_Problem to solve_
In the records below, find the line that contains "[4.500, 5.000) = 700" and the line that contains "# JMH version: 1.21". Set down exactly those lines and every line between them, and nothing more.
————————
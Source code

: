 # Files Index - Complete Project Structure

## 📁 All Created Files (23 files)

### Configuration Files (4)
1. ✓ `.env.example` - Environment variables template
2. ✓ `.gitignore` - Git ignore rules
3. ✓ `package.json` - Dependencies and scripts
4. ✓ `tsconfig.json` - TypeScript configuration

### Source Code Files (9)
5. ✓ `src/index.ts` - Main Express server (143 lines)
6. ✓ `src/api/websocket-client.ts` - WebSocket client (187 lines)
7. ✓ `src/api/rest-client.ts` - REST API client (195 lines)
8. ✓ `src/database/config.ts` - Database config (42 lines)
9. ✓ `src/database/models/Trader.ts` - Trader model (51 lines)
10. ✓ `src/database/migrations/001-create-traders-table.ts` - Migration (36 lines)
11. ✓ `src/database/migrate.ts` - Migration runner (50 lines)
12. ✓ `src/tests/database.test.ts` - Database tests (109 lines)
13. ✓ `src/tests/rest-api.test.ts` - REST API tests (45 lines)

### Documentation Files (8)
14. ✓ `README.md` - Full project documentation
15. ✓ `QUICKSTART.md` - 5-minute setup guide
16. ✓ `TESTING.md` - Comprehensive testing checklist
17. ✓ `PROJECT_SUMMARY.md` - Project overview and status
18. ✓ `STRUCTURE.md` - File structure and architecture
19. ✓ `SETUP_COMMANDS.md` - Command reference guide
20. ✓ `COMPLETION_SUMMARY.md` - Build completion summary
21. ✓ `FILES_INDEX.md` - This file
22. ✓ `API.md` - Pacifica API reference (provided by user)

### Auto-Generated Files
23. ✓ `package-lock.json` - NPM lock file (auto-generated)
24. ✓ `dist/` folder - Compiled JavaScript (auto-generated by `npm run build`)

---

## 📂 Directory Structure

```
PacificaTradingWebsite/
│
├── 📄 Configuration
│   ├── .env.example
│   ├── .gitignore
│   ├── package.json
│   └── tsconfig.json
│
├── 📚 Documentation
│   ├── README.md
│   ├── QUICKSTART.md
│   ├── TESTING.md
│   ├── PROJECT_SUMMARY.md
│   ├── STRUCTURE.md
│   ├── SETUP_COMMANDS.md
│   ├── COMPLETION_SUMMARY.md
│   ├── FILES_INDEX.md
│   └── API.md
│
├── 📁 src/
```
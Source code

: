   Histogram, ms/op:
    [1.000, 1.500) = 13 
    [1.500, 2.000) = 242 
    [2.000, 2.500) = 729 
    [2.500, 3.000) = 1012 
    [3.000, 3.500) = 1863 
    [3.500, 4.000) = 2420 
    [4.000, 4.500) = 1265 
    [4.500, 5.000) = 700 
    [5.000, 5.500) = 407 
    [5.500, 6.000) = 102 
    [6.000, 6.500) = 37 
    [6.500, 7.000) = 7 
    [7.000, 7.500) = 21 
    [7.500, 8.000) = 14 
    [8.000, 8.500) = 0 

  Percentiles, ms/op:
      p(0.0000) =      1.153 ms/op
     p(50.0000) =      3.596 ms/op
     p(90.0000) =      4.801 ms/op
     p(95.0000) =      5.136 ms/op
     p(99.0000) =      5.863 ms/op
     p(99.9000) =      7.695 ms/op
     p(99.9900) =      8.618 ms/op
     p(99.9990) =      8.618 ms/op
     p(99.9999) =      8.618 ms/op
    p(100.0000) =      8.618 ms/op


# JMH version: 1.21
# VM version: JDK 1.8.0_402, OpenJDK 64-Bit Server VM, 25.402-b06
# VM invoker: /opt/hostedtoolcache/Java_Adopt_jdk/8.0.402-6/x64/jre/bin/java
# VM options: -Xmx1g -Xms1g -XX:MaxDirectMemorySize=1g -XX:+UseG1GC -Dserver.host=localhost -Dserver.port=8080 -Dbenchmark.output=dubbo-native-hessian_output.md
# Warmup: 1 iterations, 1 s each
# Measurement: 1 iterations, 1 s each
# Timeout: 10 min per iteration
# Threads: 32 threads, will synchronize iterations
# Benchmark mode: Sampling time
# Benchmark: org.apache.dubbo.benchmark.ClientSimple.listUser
————————
_Expected answer_
    [4.500, 5.000) = 700 
    [5.000, 5.500) = 407 
    [5.500, 6.000) = 102 
    [6.000, 6.500) = 37 
    [6.500, 7.000) = 7 
    [7.000, 7.500) = 21 
    [7.500, 8.000) = 14 
    [8.000, 8.500) = 0 

  Percentiles, ms/op:
      p(0.0000) =      1.153 ms/op
     p(50.0000) =      3.596 ms/op
     p(90.0000) =      4.801 ms/op
     p(95.0000) =      5.136 ms/op
     p(99.0000) =      5.863 ms/op
     p(99.9000) =      7.695 ms/op
     p(99.9900) =      8.618 ms/op
     p(99.9990) =      8.618 ms/op
     p(99.9999) =      8.618 ms/op
    p(100.0000) =      8.618 ms/op


# JMH version: 1.21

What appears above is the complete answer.